34-letnia mieszkanka Olsztyna przekonała się, jak zgubne może być nadmierne zaufanie. Kobieta udała się do mieszkania dopiero co poznanych mężczyzn, którzy ją uwięzili. Na szczęście pomógł jej będący po służbie policjant.
Do zdarzenia doszło na początku lutego. Kobieta poznała kilku mężczyzn, z którymi piłka alkohol w ich mieszkaniu. Ci jednak w pewnym momencie zaczęli być agresywni, brutalnie ją pobili i uniemożliwili wyjście jej z mieszkania.
Po wielu godzinach pozbawienia wolności i przymusowego przetrzymywania, 34-latka została wyrzucona na ulicę. Kobieta prosiła o pomoc w pobliskich mieszkaniach i na szczęście została zauważona przez olsztyńskiego policjanta, który był już po służbie.
Mężczyzna dał jej ciepły napój i ubrania, po czym odesłał do szpitala.
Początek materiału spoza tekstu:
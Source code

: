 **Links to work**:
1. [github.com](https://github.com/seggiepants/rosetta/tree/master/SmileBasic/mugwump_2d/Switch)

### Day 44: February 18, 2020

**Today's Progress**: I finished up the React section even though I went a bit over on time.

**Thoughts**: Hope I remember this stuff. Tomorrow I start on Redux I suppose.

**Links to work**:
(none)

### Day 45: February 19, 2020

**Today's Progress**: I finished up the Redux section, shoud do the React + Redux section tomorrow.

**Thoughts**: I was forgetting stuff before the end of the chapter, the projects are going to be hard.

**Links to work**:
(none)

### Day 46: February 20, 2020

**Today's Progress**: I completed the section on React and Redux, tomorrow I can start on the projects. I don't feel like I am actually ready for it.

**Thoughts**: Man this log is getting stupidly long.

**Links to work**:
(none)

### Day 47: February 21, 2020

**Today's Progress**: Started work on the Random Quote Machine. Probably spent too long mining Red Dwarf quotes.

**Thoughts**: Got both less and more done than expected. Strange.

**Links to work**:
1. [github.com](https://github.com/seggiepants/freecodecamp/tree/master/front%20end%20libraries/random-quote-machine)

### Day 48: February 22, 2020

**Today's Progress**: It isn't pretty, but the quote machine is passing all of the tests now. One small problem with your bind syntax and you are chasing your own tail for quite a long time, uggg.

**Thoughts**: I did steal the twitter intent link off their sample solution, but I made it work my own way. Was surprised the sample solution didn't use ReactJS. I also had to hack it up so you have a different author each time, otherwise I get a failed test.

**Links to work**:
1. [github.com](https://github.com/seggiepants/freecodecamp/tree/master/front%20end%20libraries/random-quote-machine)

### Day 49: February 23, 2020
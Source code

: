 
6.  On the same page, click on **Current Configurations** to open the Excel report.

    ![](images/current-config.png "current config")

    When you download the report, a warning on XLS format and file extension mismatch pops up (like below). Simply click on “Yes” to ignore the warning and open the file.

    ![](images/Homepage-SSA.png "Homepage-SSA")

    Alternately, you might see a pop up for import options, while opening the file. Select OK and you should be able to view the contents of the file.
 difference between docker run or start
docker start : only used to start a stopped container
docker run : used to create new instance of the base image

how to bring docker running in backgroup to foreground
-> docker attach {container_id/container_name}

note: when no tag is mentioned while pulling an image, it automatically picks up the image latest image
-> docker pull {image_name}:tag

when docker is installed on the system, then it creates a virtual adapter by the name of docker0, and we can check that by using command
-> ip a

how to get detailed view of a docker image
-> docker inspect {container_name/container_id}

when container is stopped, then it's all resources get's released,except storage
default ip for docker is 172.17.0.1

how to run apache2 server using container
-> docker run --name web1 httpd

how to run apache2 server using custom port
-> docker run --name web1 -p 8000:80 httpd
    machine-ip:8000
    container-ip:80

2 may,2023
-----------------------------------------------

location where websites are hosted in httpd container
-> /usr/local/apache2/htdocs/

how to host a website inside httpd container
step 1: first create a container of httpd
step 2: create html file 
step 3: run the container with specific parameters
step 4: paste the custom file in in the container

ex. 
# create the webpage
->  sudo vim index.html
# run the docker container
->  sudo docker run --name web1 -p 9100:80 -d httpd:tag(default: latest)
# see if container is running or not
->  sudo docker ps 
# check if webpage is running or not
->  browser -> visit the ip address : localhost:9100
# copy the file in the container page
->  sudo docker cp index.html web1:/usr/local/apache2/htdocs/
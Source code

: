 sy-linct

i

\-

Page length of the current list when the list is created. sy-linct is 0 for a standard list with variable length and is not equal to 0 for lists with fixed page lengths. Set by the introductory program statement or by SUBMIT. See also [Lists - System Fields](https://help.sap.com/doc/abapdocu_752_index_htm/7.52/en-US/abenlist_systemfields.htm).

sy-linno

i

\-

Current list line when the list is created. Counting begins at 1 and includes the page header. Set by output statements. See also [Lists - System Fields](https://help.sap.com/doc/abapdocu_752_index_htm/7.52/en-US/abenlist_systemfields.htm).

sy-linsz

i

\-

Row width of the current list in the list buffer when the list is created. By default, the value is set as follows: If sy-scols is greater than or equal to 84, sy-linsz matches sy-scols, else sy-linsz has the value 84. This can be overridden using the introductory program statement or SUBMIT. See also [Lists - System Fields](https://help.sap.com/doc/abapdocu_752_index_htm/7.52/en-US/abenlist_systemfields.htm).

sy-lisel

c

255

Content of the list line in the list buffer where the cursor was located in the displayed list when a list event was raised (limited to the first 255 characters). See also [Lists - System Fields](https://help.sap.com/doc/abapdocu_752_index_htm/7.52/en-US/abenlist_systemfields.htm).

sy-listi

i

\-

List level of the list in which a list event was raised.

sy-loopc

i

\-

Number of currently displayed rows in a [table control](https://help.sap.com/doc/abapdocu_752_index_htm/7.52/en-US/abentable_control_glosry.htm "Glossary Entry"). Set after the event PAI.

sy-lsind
Olsztyńscy funkcjonariusze zajmujący się zwalczaniem przestępczości przeciwko życiu i zdrowiu rozpoczęli poszukiwania grupy mężczyzn.
Zatrzymani, którzy według mundurowych byli odpowiedzialni za pobicie kobiety mieli od 28 do 39 lat. Usłyszeli zarzuty dotyczące przestępstw przeciwko życiu i zdrowiu, w tym uszkodzenia ciała czy bezprawnego pozbawienia wolności.